The short answer is beats the hell out of me. The longer answer is that, other than filing for approval as a totally new product and starting from scratch, there are/were three pathways for keeping an existing product on the market:
(1) Grandfathering. There is a separate database for that, but it clearly does not include lots of things that “we all know” were on the market at whatever date in 2007 was relevant, haven’t changed manufacturer, nor recipes that anyone has been able to discern. I know others who have tried to search this database and come to the same “wtf’ conclusion. It MAY be that the database was a snapshot at a particular time and just isn’t up-to date. A lot of C& D and Pease blends are on this database If you search under Laudisi. I have not looked for Sutliff or Lane. And my understanding is that you can still submit an application for grandfathering. And Kretek got Bracken Flake grandfathered. Huh?
(2) Substantially Equivalent to something that has been, or I guess could be, grandfathered. Last I heard, the FDA hadn’t published a database for these applications, in part because the industry raised trade secret issues. There is a “batch application“ procedure the FDA has opened for this route, and that, combined with the (for now) confidentiality might be the preferred route for some companies who are paranoid about disclosure, but I don’t know.
(3) PMTA, which appears to be the route companies like D&R , Intercontinental and other players in the convenience store “pipe tobacco” market have followed.

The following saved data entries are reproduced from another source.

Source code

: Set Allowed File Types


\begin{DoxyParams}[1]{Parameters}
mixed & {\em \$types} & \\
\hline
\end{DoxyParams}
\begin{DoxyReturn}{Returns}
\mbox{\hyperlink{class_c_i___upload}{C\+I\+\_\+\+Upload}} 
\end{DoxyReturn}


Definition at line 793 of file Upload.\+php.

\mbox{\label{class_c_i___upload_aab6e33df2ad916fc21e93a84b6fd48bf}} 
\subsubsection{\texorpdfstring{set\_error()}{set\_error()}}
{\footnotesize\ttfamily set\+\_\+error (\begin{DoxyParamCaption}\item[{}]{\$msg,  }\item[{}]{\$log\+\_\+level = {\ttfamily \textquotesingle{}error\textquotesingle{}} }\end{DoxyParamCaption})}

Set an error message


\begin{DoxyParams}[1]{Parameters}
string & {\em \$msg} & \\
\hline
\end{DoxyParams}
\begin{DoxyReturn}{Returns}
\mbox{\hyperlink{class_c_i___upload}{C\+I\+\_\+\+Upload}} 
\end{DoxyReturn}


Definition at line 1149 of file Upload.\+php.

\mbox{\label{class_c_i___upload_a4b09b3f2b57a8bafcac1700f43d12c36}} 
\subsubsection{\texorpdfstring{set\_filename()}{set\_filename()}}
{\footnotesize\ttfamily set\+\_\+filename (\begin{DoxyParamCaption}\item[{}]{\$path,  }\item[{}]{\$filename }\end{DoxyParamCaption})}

From what I have heard, a lot of the paperwork the FDA wants to see is focused on how you market the product. They really want to corral vapes, alternative nicotine delivery products, and anything with youth oriented flavors, and I hear those products are getting the full proctologist examination, with less concern about chemistry than one might have thought early on. One Lane executive on this very forum a few years ago said products had to be “molecule for molecule“ the same, an interpretation that had already been superseded by informal guidance, but was still the prevailing view in the trenches of the trade.
So my best answer is, still, beats hell out of me. And nobody is paying me to come up with a better answer. Besides which, I am fully, completely and happily retired, and therefore I can’t legally take a fee anyway.
ETA: Several pages worth of blends by Lane , Sutliff, and Laudisi were submitted for grandfathering here.